EXERCISE INSTRUCTIONS:
As the answer, set down the lines below from the one containing "- **Use of Original Encoded Columns:**" through the one containing "- **Choice of Correlation Metric:**", exactly and inclusively, and no others.

Records contained in a dataset
====
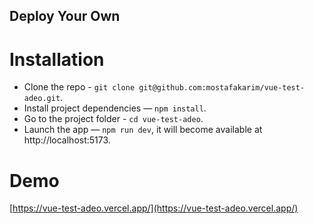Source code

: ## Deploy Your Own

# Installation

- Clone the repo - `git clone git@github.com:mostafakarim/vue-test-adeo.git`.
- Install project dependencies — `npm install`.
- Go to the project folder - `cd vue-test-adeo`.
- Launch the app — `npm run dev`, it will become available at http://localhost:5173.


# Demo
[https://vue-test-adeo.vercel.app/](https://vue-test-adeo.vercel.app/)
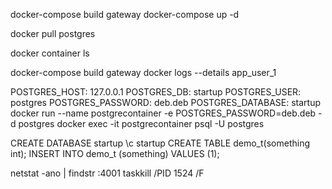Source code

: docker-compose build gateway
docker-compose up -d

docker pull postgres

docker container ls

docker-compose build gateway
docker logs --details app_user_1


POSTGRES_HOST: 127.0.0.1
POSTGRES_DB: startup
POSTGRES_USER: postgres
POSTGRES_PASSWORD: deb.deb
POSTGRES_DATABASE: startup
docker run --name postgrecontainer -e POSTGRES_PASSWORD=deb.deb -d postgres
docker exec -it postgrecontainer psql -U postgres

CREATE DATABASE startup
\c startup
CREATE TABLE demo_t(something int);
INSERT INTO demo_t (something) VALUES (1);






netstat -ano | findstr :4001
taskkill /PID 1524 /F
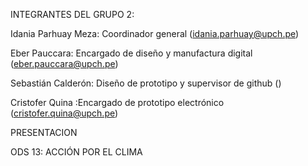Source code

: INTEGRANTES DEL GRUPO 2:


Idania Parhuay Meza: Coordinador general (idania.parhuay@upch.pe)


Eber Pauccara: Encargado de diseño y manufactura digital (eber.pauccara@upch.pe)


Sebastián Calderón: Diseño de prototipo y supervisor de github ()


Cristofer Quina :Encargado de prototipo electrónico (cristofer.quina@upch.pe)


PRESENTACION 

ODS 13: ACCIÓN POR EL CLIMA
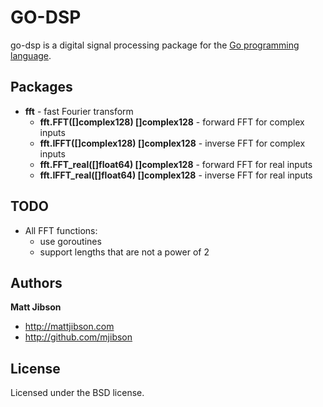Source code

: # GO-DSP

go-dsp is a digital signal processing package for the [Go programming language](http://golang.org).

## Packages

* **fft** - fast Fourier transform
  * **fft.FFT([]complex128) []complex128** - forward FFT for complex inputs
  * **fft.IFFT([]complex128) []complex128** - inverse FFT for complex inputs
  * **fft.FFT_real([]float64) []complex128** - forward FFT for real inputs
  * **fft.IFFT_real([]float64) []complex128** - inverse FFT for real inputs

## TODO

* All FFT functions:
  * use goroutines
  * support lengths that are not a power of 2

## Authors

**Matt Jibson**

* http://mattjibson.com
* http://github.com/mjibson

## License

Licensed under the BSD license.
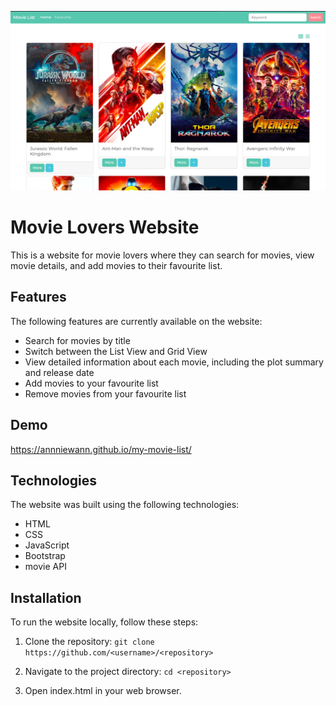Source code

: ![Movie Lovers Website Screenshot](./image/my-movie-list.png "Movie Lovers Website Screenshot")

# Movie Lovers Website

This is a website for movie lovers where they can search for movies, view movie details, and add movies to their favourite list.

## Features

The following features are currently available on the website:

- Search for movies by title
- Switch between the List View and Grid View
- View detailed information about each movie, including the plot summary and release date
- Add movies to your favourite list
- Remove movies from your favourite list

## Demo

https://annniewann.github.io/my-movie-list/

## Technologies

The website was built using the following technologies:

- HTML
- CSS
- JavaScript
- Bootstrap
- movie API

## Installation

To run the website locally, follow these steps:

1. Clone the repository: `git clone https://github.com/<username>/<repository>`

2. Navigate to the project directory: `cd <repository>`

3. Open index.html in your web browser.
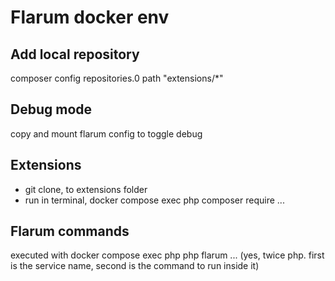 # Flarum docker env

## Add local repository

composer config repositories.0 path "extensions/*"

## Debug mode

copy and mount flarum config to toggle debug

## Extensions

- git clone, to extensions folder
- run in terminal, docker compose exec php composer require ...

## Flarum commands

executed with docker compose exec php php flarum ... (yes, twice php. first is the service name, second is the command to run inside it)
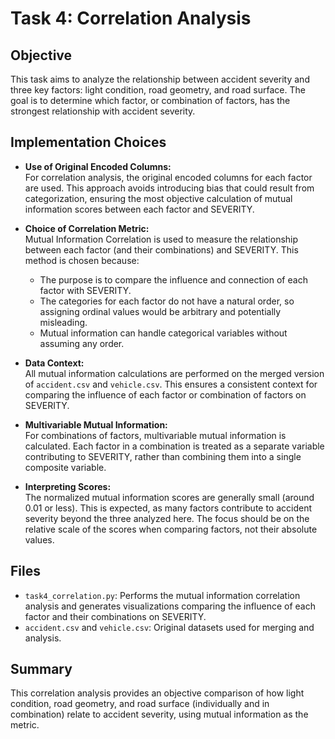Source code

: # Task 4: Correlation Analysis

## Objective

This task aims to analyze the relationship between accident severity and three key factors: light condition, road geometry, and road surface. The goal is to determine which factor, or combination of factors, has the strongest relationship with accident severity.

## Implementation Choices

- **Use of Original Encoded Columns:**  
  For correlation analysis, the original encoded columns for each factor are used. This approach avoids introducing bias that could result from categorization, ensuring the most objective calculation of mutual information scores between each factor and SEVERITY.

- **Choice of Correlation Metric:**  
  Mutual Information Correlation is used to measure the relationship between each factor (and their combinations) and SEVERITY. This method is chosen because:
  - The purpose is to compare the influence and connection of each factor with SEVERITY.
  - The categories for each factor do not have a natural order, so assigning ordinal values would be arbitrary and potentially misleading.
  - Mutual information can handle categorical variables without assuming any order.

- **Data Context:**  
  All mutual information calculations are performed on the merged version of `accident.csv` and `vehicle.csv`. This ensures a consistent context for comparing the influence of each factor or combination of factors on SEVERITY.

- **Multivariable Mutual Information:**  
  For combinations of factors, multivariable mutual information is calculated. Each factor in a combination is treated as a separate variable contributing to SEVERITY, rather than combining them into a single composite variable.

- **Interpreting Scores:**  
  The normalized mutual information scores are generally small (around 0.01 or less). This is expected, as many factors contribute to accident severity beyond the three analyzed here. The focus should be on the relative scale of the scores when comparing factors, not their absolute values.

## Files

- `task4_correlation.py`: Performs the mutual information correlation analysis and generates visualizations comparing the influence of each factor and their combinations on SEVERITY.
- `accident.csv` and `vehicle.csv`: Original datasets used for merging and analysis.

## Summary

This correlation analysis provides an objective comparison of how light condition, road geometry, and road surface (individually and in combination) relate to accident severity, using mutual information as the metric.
====
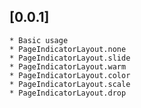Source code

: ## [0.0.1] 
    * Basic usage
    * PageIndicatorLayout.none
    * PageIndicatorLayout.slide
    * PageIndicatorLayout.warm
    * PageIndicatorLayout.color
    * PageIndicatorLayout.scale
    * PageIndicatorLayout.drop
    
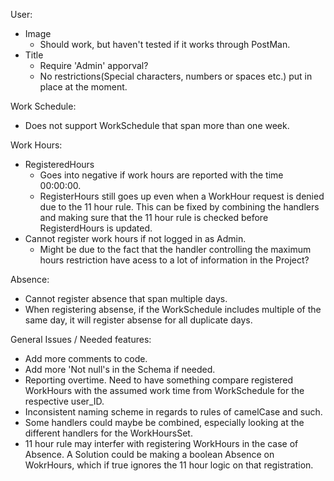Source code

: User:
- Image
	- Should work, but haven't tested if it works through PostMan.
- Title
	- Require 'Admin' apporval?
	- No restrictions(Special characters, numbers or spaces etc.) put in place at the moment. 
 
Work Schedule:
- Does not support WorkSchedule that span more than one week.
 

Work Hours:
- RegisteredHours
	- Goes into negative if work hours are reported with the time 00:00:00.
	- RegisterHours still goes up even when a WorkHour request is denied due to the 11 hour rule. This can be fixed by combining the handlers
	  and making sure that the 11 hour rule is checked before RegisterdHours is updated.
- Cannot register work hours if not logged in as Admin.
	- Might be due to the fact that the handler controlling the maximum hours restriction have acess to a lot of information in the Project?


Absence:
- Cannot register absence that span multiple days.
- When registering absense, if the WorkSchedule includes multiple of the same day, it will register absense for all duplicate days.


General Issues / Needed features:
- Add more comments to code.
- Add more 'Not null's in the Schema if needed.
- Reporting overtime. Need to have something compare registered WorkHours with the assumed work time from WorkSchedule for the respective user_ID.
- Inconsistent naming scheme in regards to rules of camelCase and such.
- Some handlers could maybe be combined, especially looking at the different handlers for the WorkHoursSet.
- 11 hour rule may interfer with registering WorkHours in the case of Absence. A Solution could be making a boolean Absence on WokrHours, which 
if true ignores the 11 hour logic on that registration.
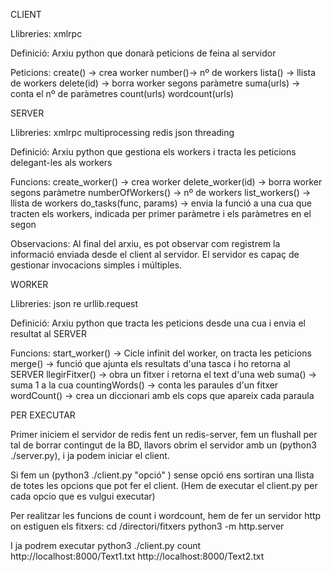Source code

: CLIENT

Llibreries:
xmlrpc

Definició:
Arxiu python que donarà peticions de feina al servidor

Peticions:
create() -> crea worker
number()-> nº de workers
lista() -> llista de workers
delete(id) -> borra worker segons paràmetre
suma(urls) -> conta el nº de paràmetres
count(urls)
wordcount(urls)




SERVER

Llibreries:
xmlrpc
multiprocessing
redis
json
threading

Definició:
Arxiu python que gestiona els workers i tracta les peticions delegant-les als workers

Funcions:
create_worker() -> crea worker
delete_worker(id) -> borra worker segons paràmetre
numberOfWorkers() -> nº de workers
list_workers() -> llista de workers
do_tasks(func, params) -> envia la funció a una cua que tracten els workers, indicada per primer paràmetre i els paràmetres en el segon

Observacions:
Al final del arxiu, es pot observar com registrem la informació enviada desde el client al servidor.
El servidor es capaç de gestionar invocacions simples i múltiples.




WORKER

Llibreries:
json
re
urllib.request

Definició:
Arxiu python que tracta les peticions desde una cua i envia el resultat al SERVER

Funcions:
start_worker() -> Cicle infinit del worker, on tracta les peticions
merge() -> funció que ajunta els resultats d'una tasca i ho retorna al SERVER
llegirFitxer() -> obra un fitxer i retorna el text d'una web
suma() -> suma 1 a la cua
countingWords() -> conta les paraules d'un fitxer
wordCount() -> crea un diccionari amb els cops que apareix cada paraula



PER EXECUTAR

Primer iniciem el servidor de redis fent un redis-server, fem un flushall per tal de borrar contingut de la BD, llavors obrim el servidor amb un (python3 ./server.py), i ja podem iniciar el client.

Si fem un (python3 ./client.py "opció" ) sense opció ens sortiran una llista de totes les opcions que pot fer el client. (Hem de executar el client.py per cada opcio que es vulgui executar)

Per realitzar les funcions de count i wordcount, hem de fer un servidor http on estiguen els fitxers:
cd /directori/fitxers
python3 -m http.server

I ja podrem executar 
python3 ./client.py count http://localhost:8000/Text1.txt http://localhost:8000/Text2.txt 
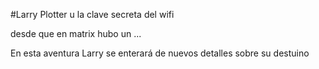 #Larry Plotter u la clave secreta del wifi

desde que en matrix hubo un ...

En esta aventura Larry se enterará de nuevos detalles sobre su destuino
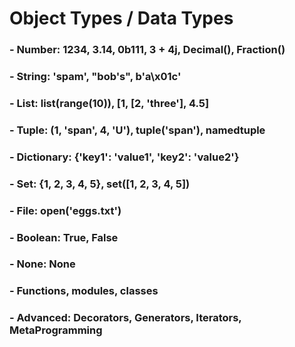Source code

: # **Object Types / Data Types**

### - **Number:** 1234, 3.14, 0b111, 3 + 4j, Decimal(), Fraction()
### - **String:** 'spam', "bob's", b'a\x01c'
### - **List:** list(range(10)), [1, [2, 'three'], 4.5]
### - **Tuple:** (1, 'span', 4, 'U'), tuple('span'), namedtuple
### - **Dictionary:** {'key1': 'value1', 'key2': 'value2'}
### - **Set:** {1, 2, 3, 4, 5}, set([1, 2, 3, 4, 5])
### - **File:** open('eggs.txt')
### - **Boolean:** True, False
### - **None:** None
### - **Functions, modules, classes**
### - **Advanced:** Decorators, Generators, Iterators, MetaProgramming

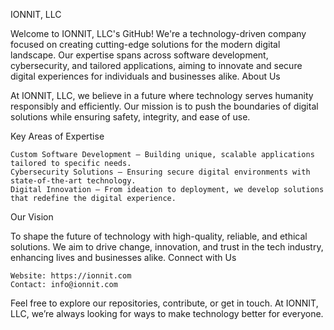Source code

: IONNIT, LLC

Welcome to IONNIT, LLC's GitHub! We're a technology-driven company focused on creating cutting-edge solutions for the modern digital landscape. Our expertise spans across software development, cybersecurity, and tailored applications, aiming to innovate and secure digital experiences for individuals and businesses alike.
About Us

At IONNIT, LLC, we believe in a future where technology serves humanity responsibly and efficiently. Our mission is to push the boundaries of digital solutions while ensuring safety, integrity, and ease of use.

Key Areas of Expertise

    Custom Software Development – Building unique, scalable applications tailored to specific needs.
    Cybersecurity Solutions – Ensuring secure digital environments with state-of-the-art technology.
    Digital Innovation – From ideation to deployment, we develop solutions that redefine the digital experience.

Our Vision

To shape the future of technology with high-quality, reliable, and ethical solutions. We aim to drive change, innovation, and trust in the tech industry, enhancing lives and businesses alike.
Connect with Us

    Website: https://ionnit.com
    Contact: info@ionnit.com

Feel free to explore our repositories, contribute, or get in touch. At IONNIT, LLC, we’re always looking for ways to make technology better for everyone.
====
REPLY:
- **Use of Original Encoded Columns:**  
  For correlation analysis, the original encoded columns for each factor are used. This approach avoids introducing bias that could result from categorization, ensuring the most objective calculation of mutual information scores between each factor and SEVERITY.

- **Choice of Correlation Metric:**  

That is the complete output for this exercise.